» **WHAT YOU SHOULD DO**
Return the records exactly, with nothing added.

Extracted records:
+ + + + +
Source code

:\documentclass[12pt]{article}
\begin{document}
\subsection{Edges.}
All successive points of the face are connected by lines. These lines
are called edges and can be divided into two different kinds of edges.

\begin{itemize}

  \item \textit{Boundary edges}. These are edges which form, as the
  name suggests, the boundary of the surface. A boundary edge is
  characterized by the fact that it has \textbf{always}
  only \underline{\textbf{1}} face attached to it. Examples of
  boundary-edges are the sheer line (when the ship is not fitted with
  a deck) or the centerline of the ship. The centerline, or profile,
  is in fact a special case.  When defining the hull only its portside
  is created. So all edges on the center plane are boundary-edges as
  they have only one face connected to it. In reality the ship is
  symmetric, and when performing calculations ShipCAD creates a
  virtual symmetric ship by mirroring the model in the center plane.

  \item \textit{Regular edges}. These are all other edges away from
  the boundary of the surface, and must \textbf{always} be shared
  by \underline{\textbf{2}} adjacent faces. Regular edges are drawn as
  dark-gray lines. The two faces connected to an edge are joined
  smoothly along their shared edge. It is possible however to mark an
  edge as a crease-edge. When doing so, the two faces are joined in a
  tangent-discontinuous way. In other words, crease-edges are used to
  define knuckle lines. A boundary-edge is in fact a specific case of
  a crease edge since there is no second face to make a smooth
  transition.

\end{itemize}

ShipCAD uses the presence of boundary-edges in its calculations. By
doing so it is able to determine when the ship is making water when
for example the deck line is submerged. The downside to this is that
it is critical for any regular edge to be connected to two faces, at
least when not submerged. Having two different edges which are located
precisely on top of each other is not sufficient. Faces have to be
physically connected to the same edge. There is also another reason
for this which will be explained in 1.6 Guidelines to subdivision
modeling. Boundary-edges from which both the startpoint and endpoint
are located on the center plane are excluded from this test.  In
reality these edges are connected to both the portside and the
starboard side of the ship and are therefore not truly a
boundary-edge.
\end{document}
+ + + + +
» **YOUR RESPONSE**
Source code

:\documentclass[12pt]{article}
\begin{document}
\subsection{Edges.}
All successive points of the face are connected by lines. These lines
are called edges and can be divided into two different kinds of edges.

\begin{itemize}

  \item \textit{Boundary edges}. These are edges which form, as the
  name suggests, the boundary of the surface. A boundary edge is
  characterized by the fact that it has \textbf{always}
  only \underline{\textbf{1}} face attached to it. Examples of
  boundary-edges are the sheer line (when the ship is not fitted with
  a deck) or the centerline of the ship. The centerline, or profile,
  is in fact a special case.  When defining the hull only its portside
  is created. So all edges on the center plane are boundary-edges as
  they have only one face connected to it. In reality the ship is
  symmetric, and when performing calculations ShipCAD creates a
  virtual symmetric ship by mirroring the model in the center plane.

  \item \textit{Regular edges}. These are all other edges away from
  the boundary of the surface, and must \textbf{always} be shared
  by \underline{\textbf{2}} adjacent faces. Regular edges are drawn as
  dark-gray lines. The two faces connected to an edge are joined
  smoothly along their shared edge. It is possible however to mark an
  edge as a crease-edge. When doing so, the two faces are joined in a
  tangent-discontinuous way. In other words, crease-edges are used to
  define knuckle lines. A boundary-edge is in fact a specific case of
  a crease edge since there is no second face to make a smooth
  transition.

\end{itemize}

ShipCAD uses the presence of boundary-edges in its calculations. By
doing so it is able to determine when the ship is making water when
for example the deck line is submerged. The downside to this is that
it is critical for any regular edge to be connected to two faces, at
least when not submerged. Having two different edges which are located
precisely on top of each other is not sufficient. Faces have to be
physically connected to the same edge. There is also another reason
for this which will be explained in 1.6 Guidelines to subdivision
modeling. Boundary-edges from which both the startpoint and endpoint
are located on the center plane are excluded from this test.  In
reality these edges are connected to both the portside and the
starboard side of the ship and are therefore not truly a
boundary-edge.
\end{document}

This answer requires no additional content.